== Work to complete ==
Only the lines from the beginning of the data through the line holding "a person instance:</span></span>" belong in the answer, printed exactly and without pictures.

== Data supplied ==
##############################

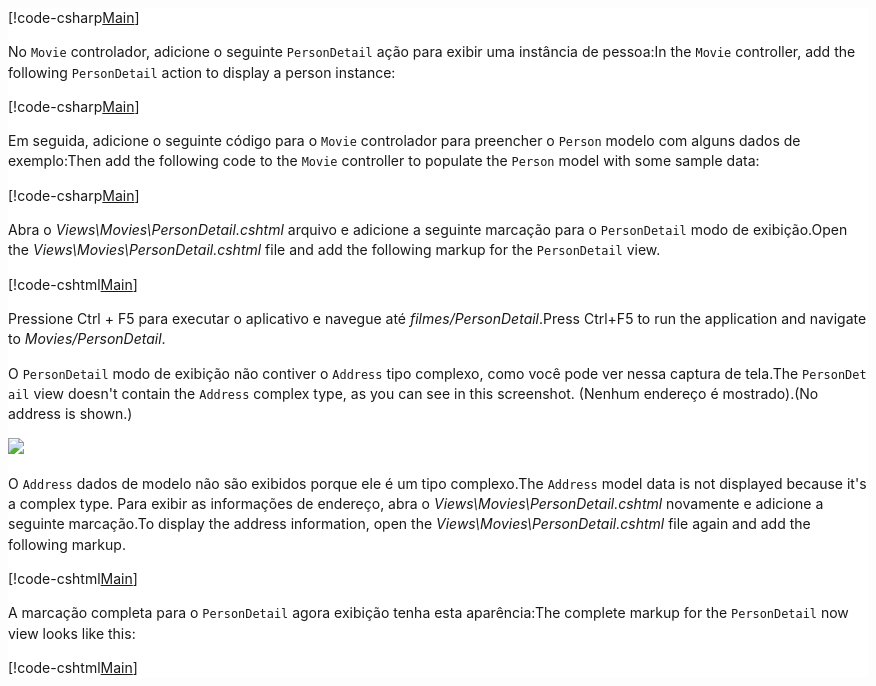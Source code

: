 
[!code-csharp[Main](using-the-html5-and-jquery-ui-datepicker-popup-calendar-with-aspnet-mvc-part-3/samples/sample1.cs)]

<span data-ttu-id="56d35-113">No `Movie` controlador, adicione o seguinte `PersonDetail` ação para exibir uma instância de pessoa:</span><span class="sxs-lookup"><span data-stu-id="56d35-113">In the `Movie` controller, add the following `PersonDetail` action to display a person instance:</span></span>

[!code-csharp[Main](using-the-html5-and-jquery-ui-datepicker-popup-calendar-with-aspnet-mvc-part-3/samples/sample2.cs)]

<span data-ttu-id="56d35-114">Em seguida, adicione o seguinte código para o `Movie` controlador para preencher o `Person` modelo com alguns dados de exemplo:</span><span class="sxs-lookup"><span data-stu-id="56d35-114">Then add the following code to the `Movie` controller to populate the `Person` model with some sample data:</span></span>

[!code-csharp[Main](using-the-html5-and-jquery-ui-datepicker-popup-calendar-with-aspnet-mvc-part-3/samples/sample3.cs)]

<span data-ttu-id="56d35-115">Abra o *Views\Movies\PersonDetail.cshtml* arquivo e adicione a seguinte marcação para o `PersonDetail` modo de exibição.</span><span class="sxs-lookup"><span data-stu-id="56d35-115">Open the *Views\Movies\PersonDetail.cshtml* file and add the following markup for the `PersonDetail` view.</span></span>

[!code-cshtml[Main](using-the-html5-and-jquery-ui-datepicker-popup-calendar-with-aspnet-mvc-part-3/samples/sample4.cshtml)]

<span data-ttu-id="56d35-116">Pressione Ctrl + F5 para executar o aplicativo e navegue até *filmes/PersonDetail*.</span><span class="sxs-lookup"><span data-stu-id="56d35-116">Press Ctrl+F5 to run the application and navigate to *Movies/PersonDetail*.</span></span>

<span data-ttu-id="56d35-117">O `PersonDetail` modo de exibição não contiver o `Address` tipo complexo, como você pode ver nessa captura de tela.</span><span class="sxs-lookup"><span data-stu-id="56d35-117">The `PersonDetail` view doesn't contain the `Address` complex type, as you can see in this screenshot.</span></span> <span data-ttu-id="56d35-118">(Nenhum endereço é mostrado).</span><span class="sxs-lookup"><span data-stu-id="56d35-118">(No address is shown.)</span></span>

![](using-the-html5-and-jquery-ui-datepicker-popup-calendar-with-aspnet-mvc-part-3/_static/image1.png)

<span data-ttu-id="56d35-119">O `Address` dados de modelo não são exibidos porque ele é um tipo complexo.</span><span class="sxs-lookup"><span data-stu-id="56d35-119">The `Address` model data is not displayed because it's a complex type.</span></span> <span data-ttu-id="56d35-120">Para exibir as informações de endereço, abra o *Views\Movies\PersonDetail.cshtml* novamente e adicione a seguinte marcação.</span><span class="sxs-lookup"><span data-stu-id="56d35-120">To display the address information, open the *Views\Movies\PersonDetail.cshtml* file again and add the following markup.</span></span>

[!code-cshtml[Main](using-the-html5-and-jquery-ui-datepicker-popup-calendar-with-aspnet-mvc-part-3/samples/sample5.cshtml)]

<span data-ttu-id="56d35-121">A marcação completa para o `PersonDetail` agora exibição tenha esta aparência:</span><span class="sxs-lookup"><span data-stu-id="56d35-121">The complete markup for the `PersonDetail` now view looks like this:</span></span>

[!code-cshtml[Main](using-the-html5-and-jquery-ui-datepicker-popup-calendar-with-aspnet-mvc-part-3/samples/sample6.cshtml)]
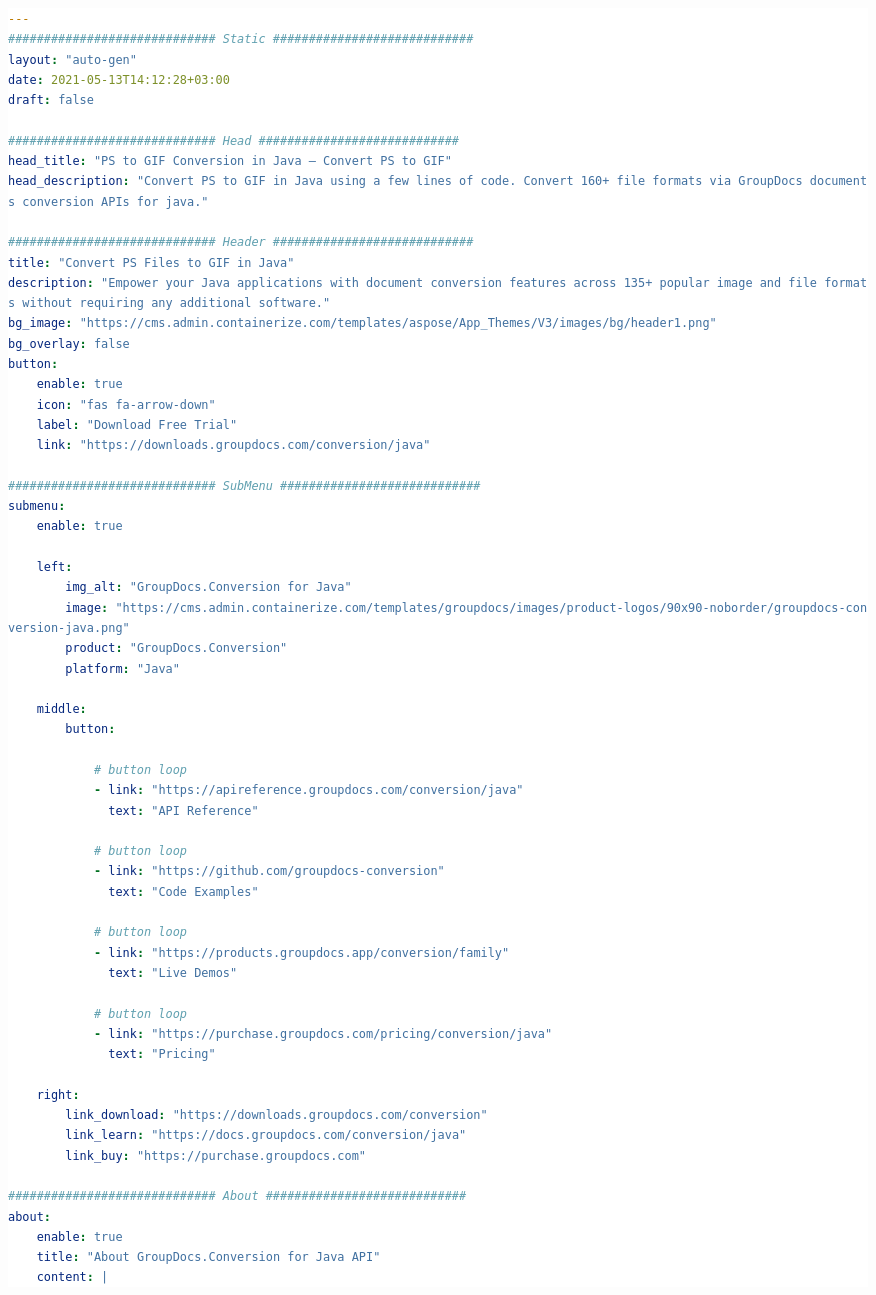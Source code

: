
 ```yaml
---
############################# Static ############################
layout: "auto-gen"
date: 2021-05-13T14:12:28+03:00
draft: false

############################# Head ############################
head_title: "PS to GIF Conversion in Java – Convert PS to GIF"
head_description: "Convert PS to GIF in Java using a few lines of code. Convert 160+ file formats via GroupDocs documents conversion APIs for java."

############################# Header ############################
title: "Convert PS Files to GIF in Java"
description: "Empower your Java applications with document conversion features across 135+ popular image and file formats without requiring any additional software."
bg_image: "https://cms.admin.containerize.com/templates/aspose/App_Themes/V3/images/bg/header1.png"
bg_overlay: false
button:
    enable: true
    icon: "fas fa-arrow-down"
    label: "Download Free Trial"
    link: "https://downloads.groupdocs.com/conversion/java"

############################# SubMenu ############################
submenu:
    enable: true

    left:
        img_alt: "GroupDocs.Conversion for Java"
        image: "https://cms.admin.containerize.com/templates/groupdocs/images/product-logos/90x90-noborder/groupdocs-conversion-java.png"
        product: "GroupDocs.Conversion"
        platform: "Java"

    middle:
        button:

            # button loop
            - link: "https://apireference.groupdocs.com/conversion/java"
              text: "API Reference"

            # button loop
            - link: "https://github.com/groupdocs-conversion"
              text: "Code Examples"

            # button loop
            - link: "https://products.groupdocs.app/conversion/family"
              text: "Live Demos"

            # button loop
            - link: "https://purchase.groupdocs.com/pricing/conversion/java"
              text: "Pricing"

    right:
        link_download: "https://downloads.groupdocs.com/conversion"
        link_learn: "https://docs.groupdocs.com/conversion/java"
        link_buy: "https://purchase.groupdocs.com"

############################# About ############################
about:
    enable: true
    title: "About GroupDocs.Conversion for Java API"
    content: |
```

##############################

== Task solution ==
Source code

: 
[!code-csharp[Main](using-the-html5-and-jquery-ui-datepicker-popup-calendar-with-aspnet-mvc-part-3/samples/sample1.cs)]

<span data-ttu-id="56d35-113">No `Movie` controlador, adicione o seguinte `PersonDetail` ação para exibir uma instância de pessoa:</span><span class="sxs-lookup"><span data-stu-id="56d35-113">In the `Movie` controller, add the following `PersonDetail` action to display a person instance:</span></span>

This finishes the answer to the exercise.